Reproduce the records word for word, from the first line to the line containing "- In your own".

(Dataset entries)
▼

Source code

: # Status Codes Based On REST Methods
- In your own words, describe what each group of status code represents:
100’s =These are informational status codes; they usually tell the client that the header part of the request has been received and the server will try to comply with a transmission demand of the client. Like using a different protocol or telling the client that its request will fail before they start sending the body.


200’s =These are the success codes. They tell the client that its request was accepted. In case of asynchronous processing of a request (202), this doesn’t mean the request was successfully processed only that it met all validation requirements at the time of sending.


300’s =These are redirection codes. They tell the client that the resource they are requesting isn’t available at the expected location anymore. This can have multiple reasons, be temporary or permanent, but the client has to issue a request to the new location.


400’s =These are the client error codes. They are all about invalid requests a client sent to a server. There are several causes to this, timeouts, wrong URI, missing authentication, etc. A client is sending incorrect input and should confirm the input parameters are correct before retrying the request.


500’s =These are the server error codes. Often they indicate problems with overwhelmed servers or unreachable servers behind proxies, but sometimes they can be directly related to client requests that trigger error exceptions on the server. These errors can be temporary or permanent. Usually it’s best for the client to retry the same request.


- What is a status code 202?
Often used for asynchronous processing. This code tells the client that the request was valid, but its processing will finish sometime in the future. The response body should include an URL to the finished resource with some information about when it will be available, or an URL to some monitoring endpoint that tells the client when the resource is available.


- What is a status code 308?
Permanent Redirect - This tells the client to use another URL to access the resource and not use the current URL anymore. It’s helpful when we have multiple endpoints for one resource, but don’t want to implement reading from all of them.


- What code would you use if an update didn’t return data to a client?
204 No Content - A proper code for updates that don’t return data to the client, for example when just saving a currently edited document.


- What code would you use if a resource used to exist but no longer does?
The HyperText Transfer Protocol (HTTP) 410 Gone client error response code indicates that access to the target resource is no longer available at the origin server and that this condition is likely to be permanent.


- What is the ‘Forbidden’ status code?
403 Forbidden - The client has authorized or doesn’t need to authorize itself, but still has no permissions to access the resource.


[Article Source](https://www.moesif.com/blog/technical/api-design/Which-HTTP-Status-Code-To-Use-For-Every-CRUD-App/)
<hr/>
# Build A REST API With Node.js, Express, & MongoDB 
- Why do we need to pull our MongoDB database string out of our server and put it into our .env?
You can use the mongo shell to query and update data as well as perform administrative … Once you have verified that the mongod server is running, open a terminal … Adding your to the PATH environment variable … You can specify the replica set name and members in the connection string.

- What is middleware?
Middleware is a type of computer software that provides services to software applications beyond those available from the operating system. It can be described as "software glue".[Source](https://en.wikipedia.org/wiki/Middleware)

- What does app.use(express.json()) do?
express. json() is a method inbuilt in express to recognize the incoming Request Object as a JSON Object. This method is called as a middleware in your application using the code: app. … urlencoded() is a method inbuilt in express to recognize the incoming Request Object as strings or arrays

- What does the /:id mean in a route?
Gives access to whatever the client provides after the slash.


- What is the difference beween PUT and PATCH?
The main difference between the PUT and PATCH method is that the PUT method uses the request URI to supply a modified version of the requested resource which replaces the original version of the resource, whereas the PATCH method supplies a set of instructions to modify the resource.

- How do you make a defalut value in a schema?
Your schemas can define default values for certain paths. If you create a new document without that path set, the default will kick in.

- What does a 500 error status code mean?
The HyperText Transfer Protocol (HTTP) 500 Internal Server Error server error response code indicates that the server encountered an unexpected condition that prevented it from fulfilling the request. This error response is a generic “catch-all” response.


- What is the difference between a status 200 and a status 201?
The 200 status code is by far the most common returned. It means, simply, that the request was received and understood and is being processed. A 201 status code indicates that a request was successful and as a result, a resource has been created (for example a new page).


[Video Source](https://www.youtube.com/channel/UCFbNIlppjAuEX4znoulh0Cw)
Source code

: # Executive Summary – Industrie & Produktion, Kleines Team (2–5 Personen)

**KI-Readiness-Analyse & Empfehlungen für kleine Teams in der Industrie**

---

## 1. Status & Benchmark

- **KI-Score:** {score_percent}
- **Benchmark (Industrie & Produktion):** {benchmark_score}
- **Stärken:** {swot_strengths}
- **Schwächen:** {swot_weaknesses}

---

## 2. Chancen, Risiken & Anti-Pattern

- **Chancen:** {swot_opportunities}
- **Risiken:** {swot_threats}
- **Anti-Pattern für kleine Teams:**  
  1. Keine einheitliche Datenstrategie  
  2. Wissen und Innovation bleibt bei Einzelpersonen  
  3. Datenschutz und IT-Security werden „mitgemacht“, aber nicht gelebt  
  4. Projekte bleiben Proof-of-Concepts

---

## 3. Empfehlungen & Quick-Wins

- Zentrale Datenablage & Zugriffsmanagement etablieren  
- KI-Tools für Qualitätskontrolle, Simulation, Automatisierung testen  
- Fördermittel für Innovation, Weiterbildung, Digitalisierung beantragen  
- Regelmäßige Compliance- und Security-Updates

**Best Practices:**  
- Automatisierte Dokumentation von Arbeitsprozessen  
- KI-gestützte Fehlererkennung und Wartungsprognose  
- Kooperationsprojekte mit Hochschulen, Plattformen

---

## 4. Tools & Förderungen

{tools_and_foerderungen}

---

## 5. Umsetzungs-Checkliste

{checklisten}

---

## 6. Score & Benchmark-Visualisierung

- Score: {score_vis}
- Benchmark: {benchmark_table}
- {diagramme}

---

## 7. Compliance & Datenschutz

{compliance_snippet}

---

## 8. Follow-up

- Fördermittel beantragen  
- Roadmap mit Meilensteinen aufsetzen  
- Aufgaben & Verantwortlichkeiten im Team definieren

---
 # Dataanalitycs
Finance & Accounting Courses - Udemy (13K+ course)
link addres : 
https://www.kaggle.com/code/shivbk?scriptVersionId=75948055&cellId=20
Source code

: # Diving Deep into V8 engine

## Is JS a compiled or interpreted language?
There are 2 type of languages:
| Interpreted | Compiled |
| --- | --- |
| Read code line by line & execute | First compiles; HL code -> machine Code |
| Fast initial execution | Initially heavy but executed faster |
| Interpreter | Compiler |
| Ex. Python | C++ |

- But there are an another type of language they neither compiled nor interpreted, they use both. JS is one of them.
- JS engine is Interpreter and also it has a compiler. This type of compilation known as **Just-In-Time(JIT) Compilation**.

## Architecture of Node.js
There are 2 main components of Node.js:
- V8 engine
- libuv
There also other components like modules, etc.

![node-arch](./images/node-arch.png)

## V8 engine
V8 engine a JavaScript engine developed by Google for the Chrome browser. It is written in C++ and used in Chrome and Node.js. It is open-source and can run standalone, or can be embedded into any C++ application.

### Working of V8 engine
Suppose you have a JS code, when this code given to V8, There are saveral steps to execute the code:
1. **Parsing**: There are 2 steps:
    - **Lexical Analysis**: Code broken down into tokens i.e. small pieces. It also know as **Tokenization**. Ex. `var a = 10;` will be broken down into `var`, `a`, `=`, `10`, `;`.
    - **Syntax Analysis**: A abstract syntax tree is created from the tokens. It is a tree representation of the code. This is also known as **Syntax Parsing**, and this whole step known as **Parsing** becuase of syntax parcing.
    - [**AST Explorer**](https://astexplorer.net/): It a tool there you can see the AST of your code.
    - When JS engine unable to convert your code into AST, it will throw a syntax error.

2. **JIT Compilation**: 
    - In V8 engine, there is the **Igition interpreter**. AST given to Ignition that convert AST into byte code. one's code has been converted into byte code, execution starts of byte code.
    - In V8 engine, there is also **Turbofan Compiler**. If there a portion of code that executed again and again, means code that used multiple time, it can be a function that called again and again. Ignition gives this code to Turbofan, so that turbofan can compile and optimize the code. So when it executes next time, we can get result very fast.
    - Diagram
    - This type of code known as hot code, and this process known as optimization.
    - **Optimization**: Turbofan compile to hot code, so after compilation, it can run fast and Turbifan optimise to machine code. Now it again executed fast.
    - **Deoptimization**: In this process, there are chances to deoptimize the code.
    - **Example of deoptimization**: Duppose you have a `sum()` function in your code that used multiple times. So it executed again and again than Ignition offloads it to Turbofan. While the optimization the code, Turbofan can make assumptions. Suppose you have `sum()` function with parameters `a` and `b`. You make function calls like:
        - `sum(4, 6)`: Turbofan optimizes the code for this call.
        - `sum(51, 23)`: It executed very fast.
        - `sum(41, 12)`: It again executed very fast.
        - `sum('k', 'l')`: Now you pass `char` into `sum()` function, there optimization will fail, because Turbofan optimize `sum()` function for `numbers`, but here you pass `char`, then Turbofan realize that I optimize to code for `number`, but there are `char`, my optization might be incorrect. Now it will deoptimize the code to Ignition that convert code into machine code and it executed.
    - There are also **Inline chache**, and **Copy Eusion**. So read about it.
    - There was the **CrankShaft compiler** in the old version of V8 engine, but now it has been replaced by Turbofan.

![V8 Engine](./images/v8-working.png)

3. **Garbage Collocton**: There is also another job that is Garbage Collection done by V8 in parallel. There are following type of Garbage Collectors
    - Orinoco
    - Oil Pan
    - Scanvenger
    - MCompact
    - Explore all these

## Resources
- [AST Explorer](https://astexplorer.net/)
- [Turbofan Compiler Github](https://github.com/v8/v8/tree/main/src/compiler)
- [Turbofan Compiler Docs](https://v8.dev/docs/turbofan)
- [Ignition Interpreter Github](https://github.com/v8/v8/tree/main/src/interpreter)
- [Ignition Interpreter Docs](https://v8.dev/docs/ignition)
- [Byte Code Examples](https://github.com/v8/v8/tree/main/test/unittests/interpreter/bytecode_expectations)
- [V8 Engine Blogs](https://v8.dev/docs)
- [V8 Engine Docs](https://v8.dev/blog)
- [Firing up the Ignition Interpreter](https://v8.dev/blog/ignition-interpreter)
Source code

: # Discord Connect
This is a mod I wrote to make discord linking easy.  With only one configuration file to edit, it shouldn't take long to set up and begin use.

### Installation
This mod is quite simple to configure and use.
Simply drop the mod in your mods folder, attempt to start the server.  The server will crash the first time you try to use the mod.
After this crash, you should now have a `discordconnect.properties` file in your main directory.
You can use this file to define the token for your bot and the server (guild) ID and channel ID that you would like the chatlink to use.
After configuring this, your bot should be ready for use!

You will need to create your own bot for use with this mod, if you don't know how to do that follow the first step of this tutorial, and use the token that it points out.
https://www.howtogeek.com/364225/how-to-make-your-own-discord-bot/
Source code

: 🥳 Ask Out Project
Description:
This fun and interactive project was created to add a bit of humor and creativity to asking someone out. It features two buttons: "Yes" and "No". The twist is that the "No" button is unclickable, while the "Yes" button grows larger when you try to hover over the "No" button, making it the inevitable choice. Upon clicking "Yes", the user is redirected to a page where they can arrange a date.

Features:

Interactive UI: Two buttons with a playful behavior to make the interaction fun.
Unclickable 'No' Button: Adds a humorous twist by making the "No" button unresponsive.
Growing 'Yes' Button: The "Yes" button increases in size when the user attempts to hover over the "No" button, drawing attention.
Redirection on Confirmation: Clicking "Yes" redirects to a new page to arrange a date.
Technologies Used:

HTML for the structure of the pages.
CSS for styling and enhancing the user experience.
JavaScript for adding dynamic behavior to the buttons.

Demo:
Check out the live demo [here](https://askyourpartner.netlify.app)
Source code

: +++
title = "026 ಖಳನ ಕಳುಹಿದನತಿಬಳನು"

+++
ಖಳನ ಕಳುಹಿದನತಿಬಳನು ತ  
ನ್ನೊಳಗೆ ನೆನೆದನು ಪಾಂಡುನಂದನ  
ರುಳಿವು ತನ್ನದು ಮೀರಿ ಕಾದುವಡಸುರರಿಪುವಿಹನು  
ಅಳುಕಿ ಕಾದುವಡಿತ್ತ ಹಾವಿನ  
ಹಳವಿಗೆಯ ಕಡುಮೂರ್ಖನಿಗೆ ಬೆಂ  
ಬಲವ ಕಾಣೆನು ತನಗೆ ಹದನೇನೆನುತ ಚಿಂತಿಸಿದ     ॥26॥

▲

Response box:
Source code

: # Status Codes Based On REST Methods
- In your own words, describe what each group of status code represents:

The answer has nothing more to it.